I’m not a big fan of spicy Chinese food, but after a request for Kung Pao chicken from my husband, I was happy to oblige. Some fellow bloggers (reflected below) had some delicious renditions of Kung Pao chicken and they further inspired me to make it. I came across this recipe from Food & Wine which didn’t seem like it involved too much heat, if not at all. The result was a wonderfully fragrant and mildly spicy dish. I served this with steamed brown rice and sugar snap peas.
Fellow bloggers who inspired me to make Kung Pao Chicken included: Katie, Stefany, Ashlee, Rachel, Lauren, and Melissa.
1 1/3 pounds boneless, skinless chicken breasts (about 4), cut into 1/2-inch pieces
5 tablespoons soy sauce
2 tablespoons sherry
1 tablespoon plus 2 teaspoons cornstarch
2 teaspoons sugar
2 tablespoons white-wine vinegar or rice vinegar
2 teaspoons Asian sesame oil
1/3 cup water
2 tablespoons cooking oil
4 scallions, white bulbs and green tops cut separately into 1/2-inch pieces
1/4 teaspoon dried red-pepper flakes
1 small mini sweet red pepper
1/2 small green pepper
1/2 can water chestnuts
sesame seeds for garnish
In a medium bowl, marinate and toss the chicken with 1 tablespoon of the soy sauce, 1 tablespoon of the sherry, and the 1 tablespoon cornstarch.
In a small bowl, combine the sugar, vinegar, sesame oil, water, remaining soy sauce, 1 tablespoon of sherry, and 2 teaspoons cornstarch.
Heat 1 tablespoon oil. Add the white part of the scallions and the red-pepper flakes to the pan and cook, stirring, for 30 seconds.
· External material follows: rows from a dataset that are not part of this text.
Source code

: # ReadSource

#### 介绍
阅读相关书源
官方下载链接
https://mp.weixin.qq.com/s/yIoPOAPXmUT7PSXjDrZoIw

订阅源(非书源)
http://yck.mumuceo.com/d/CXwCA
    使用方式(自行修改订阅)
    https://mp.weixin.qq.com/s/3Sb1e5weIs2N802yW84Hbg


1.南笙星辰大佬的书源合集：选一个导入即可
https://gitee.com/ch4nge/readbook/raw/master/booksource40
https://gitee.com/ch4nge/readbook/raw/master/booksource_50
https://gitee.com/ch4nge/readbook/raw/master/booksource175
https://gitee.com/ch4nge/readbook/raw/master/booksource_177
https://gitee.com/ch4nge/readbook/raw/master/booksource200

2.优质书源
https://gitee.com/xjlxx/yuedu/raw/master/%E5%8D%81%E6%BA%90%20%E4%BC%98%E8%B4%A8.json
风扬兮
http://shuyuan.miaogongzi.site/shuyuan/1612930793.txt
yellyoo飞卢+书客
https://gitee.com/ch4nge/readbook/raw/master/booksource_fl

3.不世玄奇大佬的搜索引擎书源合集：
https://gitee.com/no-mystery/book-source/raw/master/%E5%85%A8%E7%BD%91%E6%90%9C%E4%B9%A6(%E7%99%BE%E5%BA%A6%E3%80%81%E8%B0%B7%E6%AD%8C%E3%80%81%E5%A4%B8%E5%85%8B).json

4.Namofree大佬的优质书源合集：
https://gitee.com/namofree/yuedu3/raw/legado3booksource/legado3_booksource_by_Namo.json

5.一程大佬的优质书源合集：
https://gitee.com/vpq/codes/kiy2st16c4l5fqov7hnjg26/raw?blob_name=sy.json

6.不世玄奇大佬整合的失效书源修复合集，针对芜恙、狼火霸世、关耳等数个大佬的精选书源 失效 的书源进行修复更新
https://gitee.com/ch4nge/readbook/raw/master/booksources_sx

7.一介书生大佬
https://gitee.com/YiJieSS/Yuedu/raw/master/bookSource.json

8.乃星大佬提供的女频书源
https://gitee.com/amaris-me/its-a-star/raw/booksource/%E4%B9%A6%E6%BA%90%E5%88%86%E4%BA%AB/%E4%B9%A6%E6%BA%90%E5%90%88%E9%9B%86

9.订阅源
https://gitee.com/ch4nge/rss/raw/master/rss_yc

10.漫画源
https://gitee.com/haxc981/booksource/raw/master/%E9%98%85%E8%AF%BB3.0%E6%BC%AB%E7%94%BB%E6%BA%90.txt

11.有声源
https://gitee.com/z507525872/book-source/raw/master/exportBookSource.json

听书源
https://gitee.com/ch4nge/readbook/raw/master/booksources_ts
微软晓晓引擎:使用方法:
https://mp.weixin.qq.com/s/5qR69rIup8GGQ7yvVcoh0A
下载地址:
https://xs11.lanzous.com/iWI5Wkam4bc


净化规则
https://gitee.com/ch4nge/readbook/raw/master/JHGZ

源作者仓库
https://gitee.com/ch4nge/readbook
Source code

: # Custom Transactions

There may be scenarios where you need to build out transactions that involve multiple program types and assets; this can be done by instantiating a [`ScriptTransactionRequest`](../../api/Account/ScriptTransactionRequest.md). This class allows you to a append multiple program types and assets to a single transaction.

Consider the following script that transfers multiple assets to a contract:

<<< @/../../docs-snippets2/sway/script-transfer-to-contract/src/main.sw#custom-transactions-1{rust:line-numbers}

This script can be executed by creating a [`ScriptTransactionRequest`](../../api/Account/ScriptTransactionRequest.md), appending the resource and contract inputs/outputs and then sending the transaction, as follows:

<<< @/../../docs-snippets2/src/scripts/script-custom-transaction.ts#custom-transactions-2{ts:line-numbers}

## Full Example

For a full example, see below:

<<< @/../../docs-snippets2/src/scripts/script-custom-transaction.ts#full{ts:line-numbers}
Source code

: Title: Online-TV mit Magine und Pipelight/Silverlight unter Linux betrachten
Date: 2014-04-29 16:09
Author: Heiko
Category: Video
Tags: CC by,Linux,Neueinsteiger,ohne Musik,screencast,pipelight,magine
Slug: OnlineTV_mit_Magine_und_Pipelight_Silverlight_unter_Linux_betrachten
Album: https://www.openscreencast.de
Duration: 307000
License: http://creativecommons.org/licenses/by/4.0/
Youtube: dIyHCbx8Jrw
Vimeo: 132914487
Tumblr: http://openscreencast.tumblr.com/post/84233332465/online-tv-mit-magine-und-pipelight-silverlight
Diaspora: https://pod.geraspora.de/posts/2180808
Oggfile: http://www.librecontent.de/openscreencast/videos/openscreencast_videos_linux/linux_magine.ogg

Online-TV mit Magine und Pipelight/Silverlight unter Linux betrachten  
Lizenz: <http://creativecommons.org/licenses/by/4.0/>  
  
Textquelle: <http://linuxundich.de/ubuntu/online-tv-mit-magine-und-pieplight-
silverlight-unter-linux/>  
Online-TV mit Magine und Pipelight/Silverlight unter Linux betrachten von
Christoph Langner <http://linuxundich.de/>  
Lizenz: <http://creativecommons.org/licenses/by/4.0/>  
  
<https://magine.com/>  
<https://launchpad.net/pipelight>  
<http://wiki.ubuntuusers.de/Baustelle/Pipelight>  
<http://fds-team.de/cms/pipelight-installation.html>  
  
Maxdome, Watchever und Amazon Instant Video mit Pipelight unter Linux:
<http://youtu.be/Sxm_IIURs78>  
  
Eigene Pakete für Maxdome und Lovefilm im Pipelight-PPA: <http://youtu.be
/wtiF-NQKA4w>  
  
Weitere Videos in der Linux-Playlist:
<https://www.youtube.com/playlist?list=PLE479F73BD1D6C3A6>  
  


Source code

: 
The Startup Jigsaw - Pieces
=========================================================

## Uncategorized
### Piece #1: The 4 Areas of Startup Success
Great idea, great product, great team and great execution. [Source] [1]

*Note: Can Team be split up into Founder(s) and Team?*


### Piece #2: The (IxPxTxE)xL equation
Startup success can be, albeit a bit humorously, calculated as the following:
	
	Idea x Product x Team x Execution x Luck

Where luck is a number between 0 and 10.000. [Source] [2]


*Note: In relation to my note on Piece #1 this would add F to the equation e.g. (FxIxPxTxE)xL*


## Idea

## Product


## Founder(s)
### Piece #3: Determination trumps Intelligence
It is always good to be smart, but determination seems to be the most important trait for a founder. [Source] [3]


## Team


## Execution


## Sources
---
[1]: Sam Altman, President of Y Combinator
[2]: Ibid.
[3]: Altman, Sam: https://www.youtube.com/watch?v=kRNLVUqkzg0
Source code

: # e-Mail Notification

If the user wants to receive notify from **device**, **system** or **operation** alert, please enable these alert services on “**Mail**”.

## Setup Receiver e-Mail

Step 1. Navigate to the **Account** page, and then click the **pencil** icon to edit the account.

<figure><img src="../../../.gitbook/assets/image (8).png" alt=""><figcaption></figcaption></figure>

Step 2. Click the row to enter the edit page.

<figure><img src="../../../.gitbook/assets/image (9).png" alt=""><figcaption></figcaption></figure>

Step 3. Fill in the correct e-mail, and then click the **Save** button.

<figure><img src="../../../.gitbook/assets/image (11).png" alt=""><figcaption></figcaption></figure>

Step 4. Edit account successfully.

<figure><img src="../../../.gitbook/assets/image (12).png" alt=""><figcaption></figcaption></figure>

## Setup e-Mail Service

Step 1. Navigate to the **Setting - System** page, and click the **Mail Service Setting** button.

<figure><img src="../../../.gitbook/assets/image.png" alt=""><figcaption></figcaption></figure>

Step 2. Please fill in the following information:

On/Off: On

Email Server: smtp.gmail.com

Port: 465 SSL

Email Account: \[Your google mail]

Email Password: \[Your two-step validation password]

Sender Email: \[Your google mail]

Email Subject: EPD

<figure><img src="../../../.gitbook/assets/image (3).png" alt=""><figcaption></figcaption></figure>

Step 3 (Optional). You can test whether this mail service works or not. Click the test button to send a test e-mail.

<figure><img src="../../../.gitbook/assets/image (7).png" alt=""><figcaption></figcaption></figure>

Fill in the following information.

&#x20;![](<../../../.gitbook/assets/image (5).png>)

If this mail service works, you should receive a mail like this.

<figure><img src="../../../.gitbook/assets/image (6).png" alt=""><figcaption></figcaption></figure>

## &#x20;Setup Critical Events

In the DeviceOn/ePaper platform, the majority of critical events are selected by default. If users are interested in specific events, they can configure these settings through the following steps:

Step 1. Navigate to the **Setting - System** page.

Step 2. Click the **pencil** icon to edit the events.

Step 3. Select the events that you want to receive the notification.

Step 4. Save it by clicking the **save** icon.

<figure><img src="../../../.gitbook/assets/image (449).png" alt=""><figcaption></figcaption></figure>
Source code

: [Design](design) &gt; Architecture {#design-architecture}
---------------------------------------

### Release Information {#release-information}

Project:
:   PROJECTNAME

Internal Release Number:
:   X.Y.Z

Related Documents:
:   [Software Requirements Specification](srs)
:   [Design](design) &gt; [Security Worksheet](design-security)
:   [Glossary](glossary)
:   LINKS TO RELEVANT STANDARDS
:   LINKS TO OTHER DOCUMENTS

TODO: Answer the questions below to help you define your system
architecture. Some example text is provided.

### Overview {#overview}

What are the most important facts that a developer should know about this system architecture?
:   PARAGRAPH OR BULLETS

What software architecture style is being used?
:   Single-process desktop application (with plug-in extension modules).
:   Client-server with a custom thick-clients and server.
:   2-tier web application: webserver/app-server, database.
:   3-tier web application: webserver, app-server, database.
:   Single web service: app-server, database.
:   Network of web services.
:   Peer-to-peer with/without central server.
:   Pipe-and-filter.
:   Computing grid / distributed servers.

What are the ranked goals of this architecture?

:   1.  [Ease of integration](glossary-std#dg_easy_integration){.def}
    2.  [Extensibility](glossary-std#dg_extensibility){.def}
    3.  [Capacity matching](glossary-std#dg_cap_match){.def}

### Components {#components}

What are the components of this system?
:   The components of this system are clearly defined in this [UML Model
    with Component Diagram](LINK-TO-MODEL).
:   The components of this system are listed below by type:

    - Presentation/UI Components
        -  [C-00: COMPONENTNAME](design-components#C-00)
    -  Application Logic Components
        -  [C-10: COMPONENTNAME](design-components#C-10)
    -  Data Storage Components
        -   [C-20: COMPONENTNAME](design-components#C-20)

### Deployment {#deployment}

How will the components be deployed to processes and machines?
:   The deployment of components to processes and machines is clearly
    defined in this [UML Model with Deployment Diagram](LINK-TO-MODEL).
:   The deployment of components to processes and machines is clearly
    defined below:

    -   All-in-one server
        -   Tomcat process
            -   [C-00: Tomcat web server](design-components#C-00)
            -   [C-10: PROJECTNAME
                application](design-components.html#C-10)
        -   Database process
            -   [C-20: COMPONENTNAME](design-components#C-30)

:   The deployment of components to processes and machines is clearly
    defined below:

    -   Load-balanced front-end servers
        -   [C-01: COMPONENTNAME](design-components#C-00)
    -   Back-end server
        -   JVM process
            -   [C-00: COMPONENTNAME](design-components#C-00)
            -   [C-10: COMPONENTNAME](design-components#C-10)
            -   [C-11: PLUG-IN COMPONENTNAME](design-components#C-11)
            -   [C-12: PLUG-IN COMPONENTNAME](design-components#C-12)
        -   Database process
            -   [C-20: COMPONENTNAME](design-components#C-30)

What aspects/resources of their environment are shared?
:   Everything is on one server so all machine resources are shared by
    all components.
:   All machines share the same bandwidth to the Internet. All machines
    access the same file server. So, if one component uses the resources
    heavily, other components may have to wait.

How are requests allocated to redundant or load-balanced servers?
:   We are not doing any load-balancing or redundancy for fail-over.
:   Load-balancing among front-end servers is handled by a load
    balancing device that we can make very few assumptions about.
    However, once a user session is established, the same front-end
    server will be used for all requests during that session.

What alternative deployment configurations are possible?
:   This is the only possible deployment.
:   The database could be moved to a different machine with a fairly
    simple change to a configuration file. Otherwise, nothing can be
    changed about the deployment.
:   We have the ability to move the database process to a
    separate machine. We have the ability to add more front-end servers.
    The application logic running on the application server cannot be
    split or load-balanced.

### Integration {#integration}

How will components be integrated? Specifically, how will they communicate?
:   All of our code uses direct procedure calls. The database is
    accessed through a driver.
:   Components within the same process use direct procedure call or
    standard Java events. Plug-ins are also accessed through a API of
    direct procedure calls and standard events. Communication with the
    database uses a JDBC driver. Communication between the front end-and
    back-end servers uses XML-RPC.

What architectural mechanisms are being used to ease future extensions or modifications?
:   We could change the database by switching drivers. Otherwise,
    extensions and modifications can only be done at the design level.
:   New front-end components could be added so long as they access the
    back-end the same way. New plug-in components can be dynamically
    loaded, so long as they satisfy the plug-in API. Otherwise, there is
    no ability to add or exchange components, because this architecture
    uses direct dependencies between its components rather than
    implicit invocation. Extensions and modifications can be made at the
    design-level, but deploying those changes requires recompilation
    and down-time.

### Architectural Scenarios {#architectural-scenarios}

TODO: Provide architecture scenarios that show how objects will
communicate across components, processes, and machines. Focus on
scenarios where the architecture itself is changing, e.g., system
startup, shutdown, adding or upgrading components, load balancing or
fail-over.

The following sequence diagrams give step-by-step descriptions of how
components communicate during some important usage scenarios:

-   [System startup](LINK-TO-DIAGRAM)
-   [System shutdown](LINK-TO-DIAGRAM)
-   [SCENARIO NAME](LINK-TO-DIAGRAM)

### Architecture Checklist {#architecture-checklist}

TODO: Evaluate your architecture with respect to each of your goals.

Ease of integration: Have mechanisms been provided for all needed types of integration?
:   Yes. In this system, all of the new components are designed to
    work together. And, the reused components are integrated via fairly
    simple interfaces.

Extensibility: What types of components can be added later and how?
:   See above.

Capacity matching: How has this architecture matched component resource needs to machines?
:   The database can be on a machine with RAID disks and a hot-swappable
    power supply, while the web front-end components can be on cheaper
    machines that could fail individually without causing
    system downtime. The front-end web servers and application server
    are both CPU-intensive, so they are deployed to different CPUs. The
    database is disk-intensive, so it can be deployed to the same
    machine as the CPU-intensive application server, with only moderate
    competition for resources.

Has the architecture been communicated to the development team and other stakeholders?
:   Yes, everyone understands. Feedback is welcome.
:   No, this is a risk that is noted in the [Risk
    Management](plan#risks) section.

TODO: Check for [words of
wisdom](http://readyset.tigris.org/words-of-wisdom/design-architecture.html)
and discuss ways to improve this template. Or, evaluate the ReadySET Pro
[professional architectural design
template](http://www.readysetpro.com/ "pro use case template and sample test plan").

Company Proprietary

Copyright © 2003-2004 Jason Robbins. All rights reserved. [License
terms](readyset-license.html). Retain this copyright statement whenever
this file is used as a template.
Add the chicken with its marinade and cook, stirring, until almost done, 1 to 2 minutes.
Add the soy sauce mixture, the vegetables and the scallion tops and simmer until the chicken is just done, about 1 minute longer.
This looks so delicious, and it’s a lot more realistic for me to make with the red pepper flakes since I never have dried chilies around!
We love Kung Pao, but it’s so hard to find good Chinese cuisine here. We end up making it ourselves, so this is going on the must-try list!
This looks and sounds sooo good! Thanks for sharing the recipe! : )
Mmmm I just love spicy Chinese food, can never get enough of it.
I order kung pao way to many times in chinese restaurants. I often want something spicy and it’s usually the only option.